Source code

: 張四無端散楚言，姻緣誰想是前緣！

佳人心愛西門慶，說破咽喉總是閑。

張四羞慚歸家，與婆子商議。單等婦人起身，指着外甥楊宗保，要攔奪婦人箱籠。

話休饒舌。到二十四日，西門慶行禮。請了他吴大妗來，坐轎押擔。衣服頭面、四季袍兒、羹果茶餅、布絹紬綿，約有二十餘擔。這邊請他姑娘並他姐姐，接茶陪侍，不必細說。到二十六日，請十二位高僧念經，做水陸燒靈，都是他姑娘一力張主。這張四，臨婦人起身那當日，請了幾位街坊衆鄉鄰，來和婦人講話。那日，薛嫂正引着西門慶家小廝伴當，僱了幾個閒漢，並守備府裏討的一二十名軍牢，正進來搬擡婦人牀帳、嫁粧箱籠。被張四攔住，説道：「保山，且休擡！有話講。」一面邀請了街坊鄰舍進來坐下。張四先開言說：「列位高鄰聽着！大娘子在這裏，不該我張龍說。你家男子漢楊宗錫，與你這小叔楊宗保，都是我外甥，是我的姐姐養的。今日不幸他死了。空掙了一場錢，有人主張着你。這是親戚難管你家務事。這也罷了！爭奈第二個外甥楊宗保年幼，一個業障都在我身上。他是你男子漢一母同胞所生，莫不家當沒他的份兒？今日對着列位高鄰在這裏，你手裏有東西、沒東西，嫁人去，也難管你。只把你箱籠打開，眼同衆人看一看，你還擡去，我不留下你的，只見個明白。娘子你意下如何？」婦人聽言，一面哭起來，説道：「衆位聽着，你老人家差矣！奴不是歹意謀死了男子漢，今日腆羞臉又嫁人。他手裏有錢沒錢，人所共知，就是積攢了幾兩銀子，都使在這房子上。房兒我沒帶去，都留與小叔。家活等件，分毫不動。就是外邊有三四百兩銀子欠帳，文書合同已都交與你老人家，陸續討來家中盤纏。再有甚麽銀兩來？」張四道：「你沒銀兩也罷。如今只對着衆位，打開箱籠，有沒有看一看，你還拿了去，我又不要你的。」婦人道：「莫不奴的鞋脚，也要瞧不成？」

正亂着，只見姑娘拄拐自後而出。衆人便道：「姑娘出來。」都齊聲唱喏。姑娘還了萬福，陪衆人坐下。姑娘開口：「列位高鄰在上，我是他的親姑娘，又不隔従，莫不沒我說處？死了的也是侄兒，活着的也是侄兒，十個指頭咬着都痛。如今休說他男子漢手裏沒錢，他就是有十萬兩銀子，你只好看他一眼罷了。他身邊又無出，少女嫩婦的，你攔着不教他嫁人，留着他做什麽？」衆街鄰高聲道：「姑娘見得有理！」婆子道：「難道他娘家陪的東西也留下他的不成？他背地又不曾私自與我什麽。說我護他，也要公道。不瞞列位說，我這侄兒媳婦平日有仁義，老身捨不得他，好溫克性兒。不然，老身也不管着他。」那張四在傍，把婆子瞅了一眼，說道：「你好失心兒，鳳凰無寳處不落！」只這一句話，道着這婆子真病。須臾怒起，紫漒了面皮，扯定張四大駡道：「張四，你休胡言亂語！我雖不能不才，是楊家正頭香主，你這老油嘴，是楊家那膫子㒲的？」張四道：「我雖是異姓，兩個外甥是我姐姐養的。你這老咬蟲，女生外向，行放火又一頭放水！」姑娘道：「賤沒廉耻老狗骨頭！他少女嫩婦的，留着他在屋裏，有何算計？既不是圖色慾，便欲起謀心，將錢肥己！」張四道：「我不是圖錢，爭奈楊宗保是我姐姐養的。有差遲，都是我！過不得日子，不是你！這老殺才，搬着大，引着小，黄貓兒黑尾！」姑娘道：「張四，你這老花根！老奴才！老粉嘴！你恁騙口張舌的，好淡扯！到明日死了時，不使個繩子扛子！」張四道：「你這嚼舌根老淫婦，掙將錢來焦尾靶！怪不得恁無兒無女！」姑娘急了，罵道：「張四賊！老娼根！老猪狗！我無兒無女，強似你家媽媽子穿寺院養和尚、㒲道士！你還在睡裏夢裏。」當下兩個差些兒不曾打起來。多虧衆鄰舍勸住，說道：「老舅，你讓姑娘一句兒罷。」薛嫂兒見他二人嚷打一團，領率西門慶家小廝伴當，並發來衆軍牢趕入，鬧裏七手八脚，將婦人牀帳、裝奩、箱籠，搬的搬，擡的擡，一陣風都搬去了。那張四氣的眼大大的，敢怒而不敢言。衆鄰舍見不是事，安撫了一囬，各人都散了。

+ + + + + + +

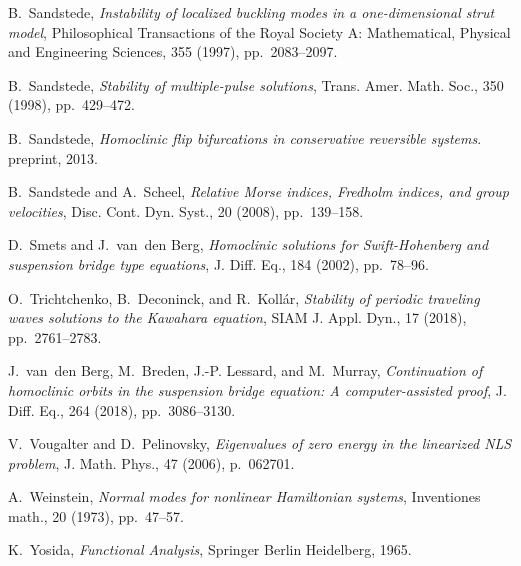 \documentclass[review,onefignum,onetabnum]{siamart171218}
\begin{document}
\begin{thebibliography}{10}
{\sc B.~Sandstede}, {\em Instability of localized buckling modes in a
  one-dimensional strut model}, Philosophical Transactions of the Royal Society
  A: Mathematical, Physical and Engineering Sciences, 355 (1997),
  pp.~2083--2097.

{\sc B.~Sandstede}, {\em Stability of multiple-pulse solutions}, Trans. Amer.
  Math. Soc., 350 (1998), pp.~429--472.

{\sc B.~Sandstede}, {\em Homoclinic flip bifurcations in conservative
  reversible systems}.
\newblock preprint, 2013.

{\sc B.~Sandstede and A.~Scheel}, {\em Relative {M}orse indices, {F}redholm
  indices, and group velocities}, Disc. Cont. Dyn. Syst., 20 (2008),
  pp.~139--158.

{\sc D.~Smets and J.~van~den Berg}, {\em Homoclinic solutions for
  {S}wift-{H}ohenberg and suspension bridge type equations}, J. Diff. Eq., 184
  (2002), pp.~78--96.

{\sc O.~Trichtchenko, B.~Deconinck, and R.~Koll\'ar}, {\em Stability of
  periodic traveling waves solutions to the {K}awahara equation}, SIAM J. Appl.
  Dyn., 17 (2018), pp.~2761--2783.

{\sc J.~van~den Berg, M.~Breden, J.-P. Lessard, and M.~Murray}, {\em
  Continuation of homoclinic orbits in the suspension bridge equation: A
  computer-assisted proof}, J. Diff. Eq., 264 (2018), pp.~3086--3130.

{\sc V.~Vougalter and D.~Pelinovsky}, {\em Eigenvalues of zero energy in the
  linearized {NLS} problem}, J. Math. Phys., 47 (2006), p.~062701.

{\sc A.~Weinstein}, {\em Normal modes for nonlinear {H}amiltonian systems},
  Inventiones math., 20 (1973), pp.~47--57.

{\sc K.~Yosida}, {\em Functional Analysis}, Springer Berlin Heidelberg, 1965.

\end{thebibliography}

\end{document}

+ + + + + + +

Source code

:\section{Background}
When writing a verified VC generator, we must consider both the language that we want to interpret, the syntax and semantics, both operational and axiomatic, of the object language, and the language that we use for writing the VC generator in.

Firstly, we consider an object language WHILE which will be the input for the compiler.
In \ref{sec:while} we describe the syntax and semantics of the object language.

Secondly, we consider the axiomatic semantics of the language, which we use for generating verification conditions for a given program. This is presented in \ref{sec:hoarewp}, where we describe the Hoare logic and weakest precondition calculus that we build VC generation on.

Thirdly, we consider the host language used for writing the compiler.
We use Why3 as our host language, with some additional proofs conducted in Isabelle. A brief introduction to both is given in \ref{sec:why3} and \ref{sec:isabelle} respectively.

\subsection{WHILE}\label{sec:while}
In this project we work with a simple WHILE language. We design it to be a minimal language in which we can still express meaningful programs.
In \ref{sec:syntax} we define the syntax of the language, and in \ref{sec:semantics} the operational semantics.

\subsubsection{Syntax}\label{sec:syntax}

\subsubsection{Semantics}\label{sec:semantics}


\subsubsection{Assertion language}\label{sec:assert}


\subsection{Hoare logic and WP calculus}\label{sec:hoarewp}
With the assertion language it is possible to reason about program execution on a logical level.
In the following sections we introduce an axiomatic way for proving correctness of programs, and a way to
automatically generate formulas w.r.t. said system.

+ + + + + + +

### TASK TO COMPLETE
The answer must consist of each line from the data that includes the string "indices".

### EXERCISE ANSWER
{\sc B.~Sandstede and A.~Scheel}, {\em Relative {M}orse indices, {F}redholm
  indices, and group velocities}, Disc. Cont. Dyn. Syst., 20 (2008),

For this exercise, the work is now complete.